Exercise objective ->
Could you write out the opening lines of the data, word for word, stopping after the line that contains "## Funcionalidades - CRUD"?

Given entries ->
------------------------------------

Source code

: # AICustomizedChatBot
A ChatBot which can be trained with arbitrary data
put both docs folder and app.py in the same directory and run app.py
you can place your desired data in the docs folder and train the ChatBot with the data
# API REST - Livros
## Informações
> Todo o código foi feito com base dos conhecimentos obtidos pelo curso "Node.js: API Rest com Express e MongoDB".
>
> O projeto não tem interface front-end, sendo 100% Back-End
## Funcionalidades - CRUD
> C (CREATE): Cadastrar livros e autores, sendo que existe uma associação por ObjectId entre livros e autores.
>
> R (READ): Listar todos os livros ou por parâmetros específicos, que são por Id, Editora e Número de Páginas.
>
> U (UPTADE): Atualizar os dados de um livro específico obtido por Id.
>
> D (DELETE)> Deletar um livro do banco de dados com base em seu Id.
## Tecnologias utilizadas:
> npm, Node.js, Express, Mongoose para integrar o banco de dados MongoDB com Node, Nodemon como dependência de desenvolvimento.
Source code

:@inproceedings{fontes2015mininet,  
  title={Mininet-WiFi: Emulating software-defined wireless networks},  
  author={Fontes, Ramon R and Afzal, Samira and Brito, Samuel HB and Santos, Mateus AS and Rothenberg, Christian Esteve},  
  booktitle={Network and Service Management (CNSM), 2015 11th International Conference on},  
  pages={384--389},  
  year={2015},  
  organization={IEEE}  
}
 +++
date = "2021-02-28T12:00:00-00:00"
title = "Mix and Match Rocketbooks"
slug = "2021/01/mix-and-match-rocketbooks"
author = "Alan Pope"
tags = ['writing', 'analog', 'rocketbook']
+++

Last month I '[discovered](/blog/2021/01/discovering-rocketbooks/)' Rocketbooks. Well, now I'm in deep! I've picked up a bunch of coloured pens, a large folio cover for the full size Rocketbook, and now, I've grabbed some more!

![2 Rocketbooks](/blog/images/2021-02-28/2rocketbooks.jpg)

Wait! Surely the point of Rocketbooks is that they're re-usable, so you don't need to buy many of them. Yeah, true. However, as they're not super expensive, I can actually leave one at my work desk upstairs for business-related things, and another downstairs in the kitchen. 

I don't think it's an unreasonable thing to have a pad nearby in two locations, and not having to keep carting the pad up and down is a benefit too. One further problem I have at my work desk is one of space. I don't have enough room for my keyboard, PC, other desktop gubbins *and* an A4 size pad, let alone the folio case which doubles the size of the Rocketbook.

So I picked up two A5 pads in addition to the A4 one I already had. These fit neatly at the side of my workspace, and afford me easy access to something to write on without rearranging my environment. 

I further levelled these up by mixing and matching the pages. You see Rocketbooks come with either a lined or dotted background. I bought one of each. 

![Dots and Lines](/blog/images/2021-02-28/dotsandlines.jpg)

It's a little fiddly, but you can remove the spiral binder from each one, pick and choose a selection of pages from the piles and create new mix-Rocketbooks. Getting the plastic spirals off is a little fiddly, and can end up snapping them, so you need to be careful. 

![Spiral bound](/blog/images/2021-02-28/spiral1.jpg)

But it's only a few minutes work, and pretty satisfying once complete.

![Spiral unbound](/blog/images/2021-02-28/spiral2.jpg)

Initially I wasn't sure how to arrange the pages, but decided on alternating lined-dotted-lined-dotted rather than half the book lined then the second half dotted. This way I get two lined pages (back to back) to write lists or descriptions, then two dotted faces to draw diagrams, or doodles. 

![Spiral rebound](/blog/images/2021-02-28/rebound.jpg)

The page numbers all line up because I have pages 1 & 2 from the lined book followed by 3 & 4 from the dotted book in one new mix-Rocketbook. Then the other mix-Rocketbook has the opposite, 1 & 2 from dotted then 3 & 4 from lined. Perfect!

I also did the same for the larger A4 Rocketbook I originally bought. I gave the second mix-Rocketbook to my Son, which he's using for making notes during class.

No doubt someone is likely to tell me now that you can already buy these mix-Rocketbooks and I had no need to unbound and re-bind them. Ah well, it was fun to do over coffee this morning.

------------------------------------

Reply ->
Source code

: # AICustomizedChatBot
A ChatBot which can be trained with arbitrary data
put both docs folder and app.py in the same directory and run app.py
you can place your desired data in the docs folder and train the ChatBot with the data
# API REST - Livros
## Informações
> Todo o código foi feito com base dos conhecimentos obtidos pelo curso "Node.js: API Rest com Express e MongoDB".
>
> O projeto não tem interface front-end, sendo 100% Back-End
## Funcionalidades - CRUD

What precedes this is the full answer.